02.03.2025 - 14:05 | Son Güncellenme:
Eda KOÇ-Emirhan YÜZÜGÜLDÜ/DHA
DEM Parti İl Eş Başkanları ve Parti Meclisi toplantısı Ankara'daki parti genel merkezinde gerçekleştirildi. Toplantının açılışında konuşan DEM Parti Eş Genel Başkanı Tuncer Bakırhan, terör örgütü PKK elebaşı Abdullah Öcalan'ın mesajına ilişkin, “Yeniden yapılandırma, dönüştürme çağrısı yaptı; yeni araç, gereçlerle demokratik bir zeminde sürecin gelişmesi gerektiğini söyleyen bir çağrıydı. Önemliydi. 50 yıldır süren çatışma zemininden çıkılmasını ve demokratik bir zeminde sorunların diyalog ve müzakereyle tartışılarak çözülmesine dönük bu çağrı önemliydi, olumluydu. Çağrı yapıldığı andan itibaren ulusal ve uluslararası kamuoyu tarafından yakinen takip edildi. Çatışmaların sürdüğü coğrafyamızda çatışmasız, şiddetsiz, savaşsız bir sürecin işaret edilmesi çok değerlidir, kıymetlidir, önemlidir" diye konuştu.

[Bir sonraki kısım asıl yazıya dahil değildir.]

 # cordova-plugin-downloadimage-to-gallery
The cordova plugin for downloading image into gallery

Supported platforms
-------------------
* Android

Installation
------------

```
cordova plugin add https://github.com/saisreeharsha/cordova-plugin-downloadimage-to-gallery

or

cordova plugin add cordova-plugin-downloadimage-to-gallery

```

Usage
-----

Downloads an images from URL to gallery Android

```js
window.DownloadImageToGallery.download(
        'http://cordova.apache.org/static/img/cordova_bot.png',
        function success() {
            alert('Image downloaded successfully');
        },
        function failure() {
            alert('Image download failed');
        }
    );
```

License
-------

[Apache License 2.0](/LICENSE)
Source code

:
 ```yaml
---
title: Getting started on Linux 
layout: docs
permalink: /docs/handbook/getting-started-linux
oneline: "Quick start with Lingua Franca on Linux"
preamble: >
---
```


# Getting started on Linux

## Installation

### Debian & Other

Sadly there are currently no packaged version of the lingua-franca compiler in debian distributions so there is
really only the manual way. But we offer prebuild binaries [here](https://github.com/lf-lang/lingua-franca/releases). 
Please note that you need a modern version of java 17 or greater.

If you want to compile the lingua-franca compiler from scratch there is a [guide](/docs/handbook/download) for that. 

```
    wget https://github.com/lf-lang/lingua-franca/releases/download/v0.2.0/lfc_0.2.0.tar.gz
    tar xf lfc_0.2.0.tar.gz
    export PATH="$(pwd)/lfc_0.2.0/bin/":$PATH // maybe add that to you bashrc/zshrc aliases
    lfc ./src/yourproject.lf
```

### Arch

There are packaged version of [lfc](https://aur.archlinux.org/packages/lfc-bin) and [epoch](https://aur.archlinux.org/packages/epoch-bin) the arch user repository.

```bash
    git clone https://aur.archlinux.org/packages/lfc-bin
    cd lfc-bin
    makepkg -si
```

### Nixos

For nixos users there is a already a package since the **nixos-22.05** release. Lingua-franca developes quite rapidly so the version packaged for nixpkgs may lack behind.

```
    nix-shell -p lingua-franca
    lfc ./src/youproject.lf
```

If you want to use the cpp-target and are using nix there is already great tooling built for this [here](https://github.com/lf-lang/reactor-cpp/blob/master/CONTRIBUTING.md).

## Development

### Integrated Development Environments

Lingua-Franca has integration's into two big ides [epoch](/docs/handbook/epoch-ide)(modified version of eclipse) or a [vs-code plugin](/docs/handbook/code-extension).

'HUKUKİ VE SİYASİ DÜZENLEMELER BİR AN ÖNCE HAYATA GEÇİRİLMELİ'
Çağrının somut adımlara dönüşmesi gerektiğini söyleyen Bakırhan, "Siyasi ve hukuki düzenlemeler artık kaçınılmazdır. Çağrı bekleniyordu, evet çağrı yapıldı. Çağrı sonrası örgüt olumlu ve pozitif bir cevap verdi. Artık hukuki ve siyasi düzenlemeler de bir an önce hayata geçirilmelidir. Ertelenmemelidir. Önüne kimi bahaneler konulmamalıdır. Bu konuda Meclis'e tarihi bir rol düşüyor. Belki Meclis son 50 yılda çok önemli rol oynamayla karşı karşıyadır. Bu çağrının bir muhatabı da Meclis'tir. Adımların atılması, yasal ve anayasal düzenlemeler için Meclis çok önemli bir zemindir" dedi.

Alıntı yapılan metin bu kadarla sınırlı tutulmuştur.